### Records supplied
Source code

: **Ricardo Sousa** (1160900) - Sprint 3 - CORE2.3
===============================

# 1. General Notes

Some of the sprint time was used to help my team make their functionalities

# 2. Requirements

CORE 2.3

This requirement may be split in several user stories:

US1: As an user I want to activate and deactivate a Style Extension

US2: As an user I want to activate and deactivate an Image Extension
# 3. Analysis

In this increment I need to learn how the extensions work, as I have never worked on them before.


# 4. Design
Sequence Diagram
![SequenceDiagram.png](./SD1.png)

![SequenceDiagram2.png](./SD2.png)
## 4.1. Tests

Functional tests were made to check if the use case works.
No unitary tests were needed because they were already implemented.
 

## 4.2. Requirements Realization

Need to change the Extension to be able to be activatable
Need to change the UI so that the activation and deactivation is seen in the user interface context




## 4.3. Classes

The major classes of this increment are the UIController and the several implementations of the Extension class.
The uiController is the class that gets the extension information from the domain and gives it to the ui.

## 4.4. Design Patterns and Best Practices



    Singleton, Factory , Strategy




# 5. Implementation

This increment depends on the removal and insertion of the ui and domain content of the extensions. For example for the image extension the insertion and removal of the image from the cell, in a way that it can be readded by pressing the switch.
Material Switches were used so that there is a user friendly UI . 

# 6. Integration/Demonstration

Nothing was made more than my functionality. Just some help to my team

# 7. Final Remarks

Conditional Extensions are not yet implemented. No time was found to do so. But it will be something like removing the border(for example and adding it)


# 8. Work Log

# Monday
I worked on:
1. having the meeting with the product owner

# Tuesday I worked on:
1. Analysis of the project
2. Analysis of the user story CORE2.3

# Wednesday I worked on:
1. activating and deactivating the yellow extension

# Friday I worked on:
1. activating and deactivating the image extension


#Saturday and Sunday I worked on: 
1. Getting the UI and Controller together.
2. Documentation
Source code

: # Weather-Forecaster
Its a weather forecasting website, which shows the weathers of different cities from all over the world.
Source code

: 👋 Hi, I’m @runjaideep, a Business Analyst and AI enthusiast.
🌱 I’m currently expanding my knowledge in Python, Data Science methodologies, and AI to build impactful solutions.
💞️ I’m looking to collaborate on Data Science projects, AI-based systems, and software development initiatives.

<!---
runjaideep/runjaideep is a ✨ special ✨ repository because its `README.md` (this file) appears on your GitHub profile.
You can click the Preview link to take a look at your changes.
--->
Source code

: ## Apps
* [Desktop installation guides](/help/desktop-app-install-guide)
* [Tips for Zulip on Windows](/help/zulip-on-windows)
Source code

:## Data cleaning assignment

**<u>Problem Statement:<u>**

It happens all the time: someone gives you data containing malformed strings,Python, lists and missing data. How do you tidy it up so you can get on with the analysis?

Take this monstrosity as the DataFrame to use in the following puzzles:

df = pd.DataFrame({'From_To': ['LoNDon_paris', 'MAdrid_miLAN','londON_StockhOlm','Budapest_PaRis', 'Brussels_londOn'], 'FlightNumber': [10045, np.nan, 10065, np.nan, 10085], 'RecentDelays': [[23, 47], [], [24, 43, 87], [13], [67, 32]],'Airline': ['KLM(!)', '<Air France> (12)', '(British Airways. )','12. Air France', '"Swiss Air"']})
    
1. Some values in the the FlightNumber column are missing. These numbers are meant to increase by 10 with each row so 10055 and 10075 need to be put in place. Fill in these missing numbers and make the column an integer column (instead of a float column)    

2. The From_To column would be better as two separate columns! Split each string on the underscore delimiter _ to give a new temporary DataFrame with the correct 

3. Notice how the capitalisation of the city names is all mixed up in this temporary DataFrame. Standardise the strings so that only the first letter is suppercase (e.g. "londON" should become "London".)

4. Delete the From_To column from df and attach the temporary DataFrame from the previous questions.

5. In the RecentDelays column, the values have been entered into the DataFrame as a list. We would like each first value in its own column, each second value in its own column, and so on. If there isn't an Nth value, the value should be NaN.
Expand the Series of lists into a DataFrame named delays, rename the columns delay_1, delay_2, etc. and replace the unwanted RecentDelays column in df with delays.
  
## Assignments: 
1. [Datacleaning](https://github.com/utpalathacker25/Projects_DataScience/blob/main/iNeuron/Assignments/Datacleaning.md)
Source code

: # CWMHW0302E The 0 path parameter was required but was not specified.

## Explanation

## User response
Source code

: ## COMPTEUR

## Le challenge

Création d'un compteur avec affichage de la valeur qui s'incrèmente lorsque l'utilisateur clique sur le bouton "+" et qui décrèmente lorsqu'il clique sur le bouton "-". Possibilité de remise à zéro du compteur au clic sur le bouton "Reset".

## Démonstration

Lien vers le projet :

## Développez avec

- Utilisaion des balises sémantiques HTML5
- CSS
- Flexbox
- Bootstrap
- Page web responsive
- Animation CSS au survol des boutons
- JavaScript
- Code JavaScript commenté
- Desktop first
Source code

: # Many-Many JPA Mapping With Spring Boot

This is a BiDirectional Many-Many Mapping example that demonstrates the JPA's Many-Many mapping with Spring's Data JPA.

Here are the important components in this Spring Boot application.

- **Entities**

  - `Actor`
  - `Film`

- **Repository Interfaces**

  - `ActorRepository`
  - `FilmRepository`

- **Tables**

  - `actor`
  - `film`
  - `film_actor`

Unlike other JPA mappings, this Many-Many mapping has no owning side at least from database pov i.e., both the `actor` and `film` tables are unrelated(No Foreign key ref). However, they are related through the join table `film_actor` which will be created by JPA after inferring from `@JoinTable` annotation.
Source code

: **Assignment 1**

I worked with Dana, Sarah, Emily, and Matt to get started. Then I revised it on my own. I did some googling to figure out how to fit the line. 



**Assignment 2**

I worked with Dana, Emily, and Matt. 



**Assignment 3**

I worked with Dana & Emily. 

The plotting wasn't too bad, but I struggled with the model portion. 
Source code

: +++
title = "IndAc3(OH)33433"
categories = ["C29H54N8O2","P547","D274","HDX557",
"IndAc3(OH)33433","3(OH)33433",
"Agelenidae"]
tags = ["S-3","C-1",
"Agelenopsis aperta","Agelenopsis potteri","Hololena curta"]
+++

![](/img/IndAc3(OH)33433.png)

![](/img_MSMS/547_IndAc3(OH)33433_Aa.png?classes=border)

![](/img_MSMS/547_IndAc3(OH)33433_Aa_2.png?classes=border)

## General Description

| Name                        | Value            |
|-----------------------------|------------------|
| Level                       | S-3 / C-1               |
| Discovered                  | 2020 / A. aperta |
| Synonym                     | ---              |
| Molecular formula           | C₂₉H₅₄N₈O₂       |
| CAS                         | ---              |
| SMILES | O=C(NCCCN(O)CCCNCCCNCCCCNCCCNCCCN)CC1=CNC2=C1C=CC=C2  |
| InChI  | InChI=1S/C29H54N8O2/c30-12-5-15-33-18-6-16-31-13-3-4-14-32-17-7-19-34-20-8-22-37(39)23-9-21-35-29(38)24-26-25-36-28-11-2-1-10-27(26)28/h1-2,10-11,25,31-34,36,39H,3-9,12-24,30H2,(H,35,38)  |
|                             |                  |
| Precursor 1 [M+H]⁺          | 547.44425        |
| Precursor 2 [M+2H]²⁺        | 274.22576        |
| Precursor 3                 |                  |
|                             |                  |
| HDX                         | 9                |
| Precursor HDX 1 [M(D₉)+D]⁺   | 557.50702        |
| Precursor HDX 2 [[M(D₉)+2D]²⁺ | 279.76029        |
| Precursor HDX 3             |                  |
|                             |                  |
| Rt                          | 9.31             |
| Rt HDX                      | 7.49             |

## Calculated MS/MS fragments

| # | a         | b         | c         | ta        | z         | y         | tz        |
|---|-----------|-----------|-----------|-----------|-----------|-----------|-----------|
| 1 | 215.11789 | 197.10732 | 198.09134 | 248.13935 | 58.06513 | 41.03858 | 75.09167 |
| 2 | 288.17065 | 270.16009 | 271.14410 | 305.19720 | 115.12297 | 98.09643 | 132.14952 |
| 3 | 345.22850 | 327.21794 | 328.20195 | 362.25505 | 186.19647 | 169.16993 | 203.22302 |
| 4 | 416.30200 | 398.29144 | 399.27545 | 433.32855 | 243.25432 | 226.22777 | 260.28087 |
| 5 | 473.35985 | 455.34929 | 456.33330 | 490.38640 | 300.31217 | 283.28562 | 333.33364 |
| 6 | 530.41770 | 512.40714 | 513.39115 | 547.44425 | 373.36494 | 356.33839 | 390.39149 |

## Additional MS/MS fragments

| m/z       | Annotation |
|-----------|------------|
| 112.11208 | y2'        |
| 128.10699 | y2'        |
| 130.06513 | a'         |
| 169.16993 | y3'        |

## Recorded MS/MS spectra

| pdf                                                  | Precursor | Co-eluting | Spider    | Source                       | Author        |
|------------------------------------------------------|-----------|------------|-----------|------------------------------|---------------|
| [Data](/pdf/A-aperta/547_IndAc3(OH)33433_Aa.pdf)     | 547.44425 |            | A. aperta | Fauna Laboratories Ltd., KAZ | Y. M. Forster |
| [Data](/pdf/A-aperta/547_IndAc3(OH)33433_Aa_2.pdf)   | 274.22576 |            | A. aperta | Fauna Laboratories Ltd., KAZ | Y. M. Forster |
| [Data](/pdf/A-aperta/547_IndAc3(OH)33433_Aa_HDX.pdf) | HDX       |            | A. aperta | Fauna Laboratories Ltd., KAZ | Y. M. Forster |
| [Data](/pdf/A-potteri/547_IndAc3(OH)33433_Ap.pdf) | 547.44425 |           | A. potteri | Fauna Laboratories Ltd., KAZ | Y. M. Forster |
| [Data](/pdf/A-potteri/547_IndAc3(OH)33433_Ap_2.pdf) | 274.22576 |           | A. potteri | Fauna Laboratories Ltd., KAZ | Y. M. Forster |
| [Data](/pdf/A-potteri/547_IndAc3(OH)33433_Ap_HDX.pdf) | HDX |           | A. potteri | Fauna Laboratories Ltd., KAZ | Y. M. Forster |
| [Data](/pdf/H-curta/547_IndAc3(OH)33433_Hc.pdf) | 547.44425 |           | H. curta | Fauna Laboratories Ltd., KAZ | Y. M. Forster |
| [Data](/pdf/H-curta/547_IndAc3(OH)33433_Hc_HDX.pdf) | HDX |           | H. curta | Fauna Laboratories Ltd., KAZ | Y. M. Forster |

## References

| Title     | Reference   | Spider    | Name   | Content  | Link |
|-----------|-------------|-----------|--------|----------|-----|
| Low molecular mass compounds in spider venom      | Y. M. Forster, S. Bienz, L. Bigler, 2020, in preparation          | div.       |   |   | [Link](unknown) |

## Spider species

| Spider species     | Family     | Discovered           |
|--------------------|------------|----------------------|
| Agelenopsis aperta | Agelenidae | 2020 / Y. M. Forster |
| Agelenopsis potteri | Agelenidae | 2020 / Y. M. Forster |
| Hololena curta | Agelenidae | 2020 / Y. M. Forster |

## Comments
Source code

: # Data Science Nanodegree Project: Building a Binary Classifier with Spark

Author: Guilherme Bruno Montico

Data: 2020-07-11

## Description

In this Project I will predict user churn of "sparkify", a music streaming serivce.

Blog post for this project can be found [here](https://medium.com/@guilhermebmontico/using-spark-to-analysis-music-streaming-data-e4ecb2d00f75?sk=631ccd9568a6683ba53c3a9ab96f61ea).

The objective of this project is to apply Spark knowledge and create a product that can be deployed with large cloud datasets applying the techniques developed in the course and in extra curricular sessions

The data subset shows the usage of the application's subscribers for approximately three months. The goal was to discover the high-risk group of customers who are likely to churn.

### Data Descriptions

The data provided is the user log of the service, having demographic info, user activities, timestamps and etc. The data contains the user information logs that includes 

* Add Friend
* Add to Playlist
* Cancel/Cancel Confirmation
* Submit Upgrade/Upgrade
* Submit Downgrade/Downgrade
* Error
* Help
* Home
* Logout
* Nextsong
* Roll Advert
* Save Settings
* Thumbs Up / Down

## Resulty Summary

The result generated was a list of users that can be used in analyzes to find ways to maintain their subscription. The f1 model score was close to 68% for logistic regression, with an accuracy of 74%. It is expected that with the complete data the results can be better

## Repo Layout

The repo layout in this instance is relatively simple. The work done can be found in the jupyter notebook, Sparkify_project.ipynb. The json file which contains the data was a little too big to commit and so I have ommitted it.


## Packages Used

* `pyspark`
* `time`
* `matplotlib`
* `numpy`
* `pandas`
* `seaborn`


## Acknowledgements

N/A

### Assignment
Set down again, word for word, the stretch of records from the line with "and AI enthusiast." to the line with "Take this monstrosity", both of those lines included.

### Final answer
: 👋 Hi, I’m @runjaideep, a Business Analyst and AI enthusiast.
🌱 I’m currently expanding my knowledge in Python, Data Science methodologies, and AI to build impactful solutions.
💞️ I’m looking to collaborate on Data Science projects, AI-based systems, and software development initiatives.

<!---
runjaideep/runjaideep is a ✨ special ✨ repository because its `README.md` (this file) appears on your GitHub profile.
You can click the Preview link to take a look at your changes.
--->
Source code

: ## Apps
* [Desktop installation guides](/help/desktop-app-install-guide)
* [Tips for Zulip on Windows](/help/zulip-on-windows)
Source code

:## Data cleaning assignment

**<u>Problem Statement:<u>**

It happens all the time: someone gives you data containing malformed strings,Python, lists and missing data. How do you tidy it up so you can get on with the analysis?

Take this monstrosity as the DataFrame to use in the following puzzles:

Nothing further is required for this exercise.